Los “bonos verdes” son títulos de crédito, bonos, emitidos por instituciones públicas o privadas que buscan realizar proyectos verdes, es decir sustentables, y obtener financiamiento por parte de inversionistas interesados que, al final, recibirán retorno por el rendimiento de su inversión. O sea, son bonos tradicionales en el sentido financiero del término, pero con la particularidad de que, supuestamente, los fondos se dedicarán a proyectos sostenibles o que contribuyan con la mejora ambiental.

Aunque este tipo de bonos comenzaron a emitirse en 2007, su evolución los primeros años resultó relativamente pequeña. En 2013 se emitieron por un valor estimado de 11 mil millones de dólares estadounidenses y en 2018 la emisión de bonos verdes ya había crecido 15 veces hasta los 183 mil millones de dólares.
Las también llamadas emisiones de deuda con criterios medioambientales rondaron en 2020 los 300 mil millones de dólares y se espera que continúen creciendo a ritmo sostenido.  Claro, sigue siendo cierto que, por ahora, esos montos millonarios suponen “apenas” poco más del 3% las colocaciones realizadas en bonos globalmente. 
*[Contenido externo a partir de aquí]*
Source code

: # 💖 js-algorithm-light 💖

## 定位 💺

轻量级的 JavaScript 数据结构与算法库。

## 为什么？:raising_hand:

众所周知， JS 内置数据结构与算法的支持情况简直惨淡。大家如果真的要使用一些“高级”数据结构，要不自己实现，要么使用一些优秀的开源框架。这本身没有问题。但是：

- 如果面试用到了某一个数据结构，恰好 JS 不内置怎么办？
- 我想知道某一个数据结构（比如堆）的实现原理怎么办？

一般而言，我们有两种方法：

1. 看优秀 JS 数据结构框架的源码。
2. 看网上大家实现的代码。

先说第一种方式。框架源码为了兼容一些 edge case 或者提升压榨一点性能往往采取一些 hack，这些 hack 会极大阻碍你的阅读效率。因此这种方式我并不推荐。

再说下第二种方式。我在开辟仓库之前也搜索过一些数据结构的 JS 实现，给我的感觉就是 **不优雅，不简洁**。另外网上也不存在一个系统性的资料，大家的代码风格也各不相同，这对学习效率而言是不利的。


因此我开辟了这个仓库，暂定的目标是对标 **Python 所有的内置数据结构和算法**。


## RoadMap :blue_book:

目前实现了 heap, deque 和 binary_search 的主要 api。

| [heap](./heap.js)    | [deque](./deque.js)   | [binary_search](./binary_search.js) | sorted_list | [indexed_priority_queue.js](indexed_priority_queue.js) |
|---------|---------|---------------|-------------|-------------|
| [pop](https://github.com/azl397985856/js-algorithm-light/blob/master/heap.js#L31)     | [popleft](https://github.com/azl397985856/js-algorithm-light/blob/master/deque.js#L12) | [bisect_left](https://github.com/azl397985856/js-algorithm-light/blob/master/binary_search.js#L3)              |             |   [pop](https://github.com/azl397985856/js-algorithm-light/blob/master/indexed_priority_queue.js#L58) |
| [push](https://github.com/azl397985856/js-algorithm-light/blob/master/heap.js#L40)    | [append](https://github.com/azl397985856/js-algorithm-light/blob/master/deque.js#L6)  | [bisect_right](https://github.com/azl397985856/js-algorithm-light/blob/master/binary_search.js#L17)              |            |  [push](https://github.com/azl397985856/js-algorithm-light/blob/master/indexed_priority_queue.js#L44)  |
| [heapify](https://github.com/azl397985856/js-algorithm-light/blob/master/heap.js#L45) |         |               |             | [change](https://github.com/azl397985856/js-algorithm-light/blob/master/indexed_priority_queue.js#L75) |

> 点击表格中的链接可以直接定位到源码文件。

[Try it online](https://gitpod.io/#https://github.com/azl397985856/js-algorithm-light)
Es que uno de los factores principales que atentan contra el crecimiento de este tipo de colocaciones, es la desconfianza: ¿Quién o cómo se garantiza que el destino final de la inversión sea un proyecto verdaderamente “sustentable”?. 
Esta resulta una cuestión fundamental, porque una buena parte del interés en estos bonos, que no siempre tienen rendimientos “premiados” respecto a una inversión “normal”, es el interés de los inversores en que sus fondos sean utilizados en proyectos que genuinamente contribuyan a sostener el ambiente.

Por eso la Comisión Europea quiere dar un impulso a ese tipo de deuda con la aprobación, por primera vez en el mundo, de un reglamento comunitario que fija las condiciones para poder etiquetar como verde la emisión de un bono. 
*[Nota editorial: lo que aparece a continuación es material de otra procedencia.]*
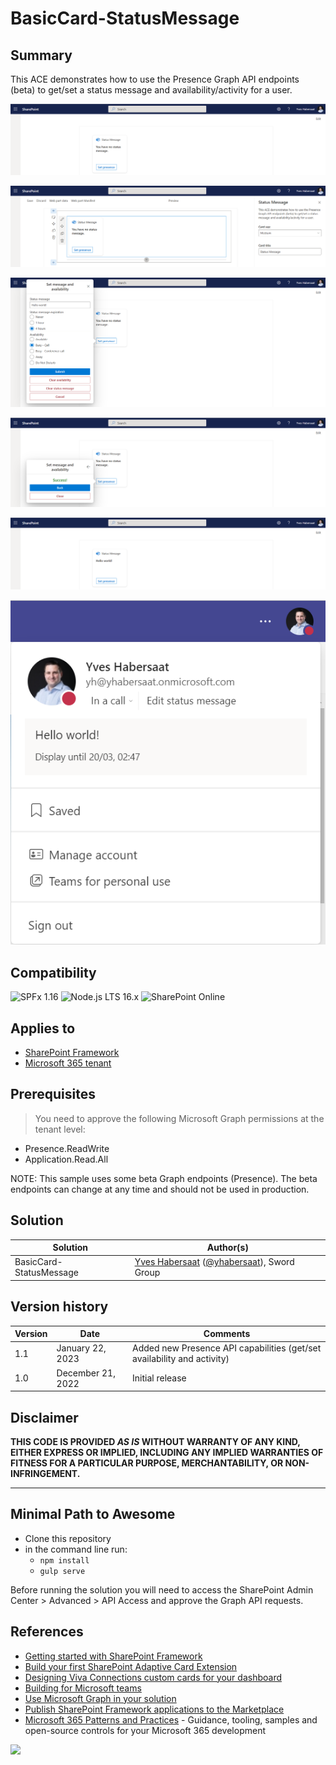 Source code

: # BasicCard-StatusMessage

## Summary

This ACE demonstrates how to use the Presence Graph API endpoints (beta) to get/set a status message and availability/activity for a user.

![card view](assets/card_view.png)

![card view with settings](assets/card_view_settings.png)

![quick view](assets/quick_view.png)

![card view success](assets/quick_view_success.png)

![card view updated](assets/card_view_updated.png)

![teams client](assets/teams_client.png)

## Compatibility

![SPFx 1.16](https://img.shields.io/badge/SPFx-1.16.0-green.svg)
![Node.js LTS 16.x](https://img.shields.io/badge/Node.js-LTS%2016.x-green.svg)
![SharePoint Online](https://img.shields.io/badge/SharePoint-Online-yellow.svg)

## Applies to

* [SharePoint Framework](https://docs.microsoft.com/sharepoint/dev/spfx/sharepoint-framework-overview)
* [Microsoft 365 tenant](https://docs.microsoft.com/sharepoint/dev/spfx/set-up-your-development-environment)

## Prerequisites

> You need to approve the following Microsoft Graph permissions at the tenant level:

* Presence.ReadWrite
* Application.Read.All

NOTE: This sample uses some beta Graph endpoints (Presence). The beta endpoints can change at any time and should not be used in production.

## Solution

Solution|Author(s)
--------|---------
BasicCard-StatusMessage | [Yves Habersaat](https://github.com/yhabersaat) ([@yhabersaat](https://twitter.com/yhabersaat)), Sword Group

## Version history

Version|Date|Comments
-------|----|--------
1.1|January 22, 2023|Added new Presence API capabilities (get/set availability and activity)
1.0|December 21, 2022|Initial release

## Disclaimer

**THIS CODE IS PROVIDED *AS IS* WITHOUT WARRANTY OF ANY KIND, EITHER EXPRESS OR IMPLIED, INCLUDING ANY IMPLIED WARRANTIES OF FITNESS FOR A PARTICULAR PURPOSE, MERCHANTABILITY, OR NON-INFRINGEMENT.**

---

## Minimal Path to Awesome

* Clone this repository
* in the command line run:
  * `npm install`
  * `gulp serve`

Before running the solution you will need to access the SharePoint Admin Center > Advanced > API Access and approve the Graph API requests.

## References

* [Getting started with SharePoint Framework](https://docs.microsoft.com/en-us/sharepoint/dev/spfx/set-up-your-developer-tenant)
* [Build your first SharePoint Adaptive Card Extension](https://docs.microsoft.com/en-us/sharepoint/dev/spfx/viva/get-started/build-first-sharepoint-adaptive-card-extension)
* [Designing Viva Connections custom cards for your dashboard](https://docs.microsoft.com/en-us/sharepoint/dev/spfx/viva/design/design-intro)
* [Building for Microsoft teams](https://docs.microsoft.com/en-us/sharepoint/dev/spfx/build-for-teams-overview)
* [Use Microsoft Graph in your solution](https://docs.microsoft.com/en-us/sharepoint/dev/spfx/web-parts/get-started/using-microsoft-graph-apis)
* [Publish SharePoint Framework applications to the Marketplace](https://docs.microsoft.com/en-us/sharepoint/dev/spfx/publish-to-marketplace-overview)
* [Microsoft 365 Patterns and Practices](https://aka.ms/m365pnp) - Guidance, tooling, samples and open-source controls for your Microsoft 365 development

<img src="https://pnptelemetry.azurewebsites.net/sp-dev-fx-aces/samples/BasicCard-StatusMessage" />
Bruselas confía en que el estímulo de los bonos verdes contribuya a financiar las inversiones necesarias para lograr los objetivos de reducción de emisiones en 2030, que requieren la movilización anual de unos 400.000 millones de dólares.
Las nuevas normas, recogidas en un proyecto de reglamento que la Comisión Europea tiene previsto aprobar hoy, fijan las obligaciones que deberán asumir los emisores de la deuda para que sea etiquetada como “bono verde europeo”. 

El Reglamento establecerá también un sistema de registro y supervisión de las compañías que actúen como auditores externos para verificar la validez de una etiqueta a la que se anticipa una creciente demanda y con unos rendimientos superiores a los de los bonos tradicionales.
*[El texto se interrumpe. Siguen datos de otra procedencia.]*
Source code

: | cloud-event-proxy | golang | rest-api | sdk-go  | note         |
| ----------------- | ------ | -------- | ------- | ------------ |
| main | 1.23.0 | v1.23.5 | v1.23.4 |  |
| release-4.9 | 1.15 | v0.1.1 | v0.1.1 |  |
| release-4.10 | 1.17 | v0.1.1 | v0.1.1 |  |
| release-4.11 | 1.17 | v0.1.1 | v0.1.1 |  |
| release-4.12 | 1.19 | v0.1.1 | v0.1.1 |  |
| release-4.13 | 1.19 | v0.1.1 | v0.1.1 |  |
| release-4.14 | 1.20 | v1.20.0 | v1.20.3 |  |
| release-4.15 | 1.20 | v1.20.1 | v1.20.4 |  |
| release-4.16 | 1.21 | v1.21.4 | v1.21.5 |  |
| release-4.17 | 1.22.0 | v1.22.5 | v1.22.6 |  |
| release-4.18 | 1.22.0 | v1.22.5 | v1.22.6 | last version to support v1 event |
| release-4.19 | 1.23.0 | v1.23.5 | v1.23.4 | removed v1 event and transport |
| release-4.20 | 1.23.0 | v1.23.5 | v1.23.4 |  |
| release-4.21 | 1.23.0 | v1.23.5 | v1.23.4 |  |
El proyecto legislativo, que debe ahora ser tramitado por el Consejo y el Parlamento Europeo, prevé importantes sanciones, de hasta 200.000 euros más multas periódicas, a los verificadores que, de manera deliberada o por negligencia, incumplan sus obligaciones de rigor y neutralidad. 
La Comisión quiere así evitar el riesgo de lo que llaman “ecologismo de fachada” de aquellas empresas que obtengan financiación verde en el mercado pero destinen el capital a actividades dudosamente sostenibles.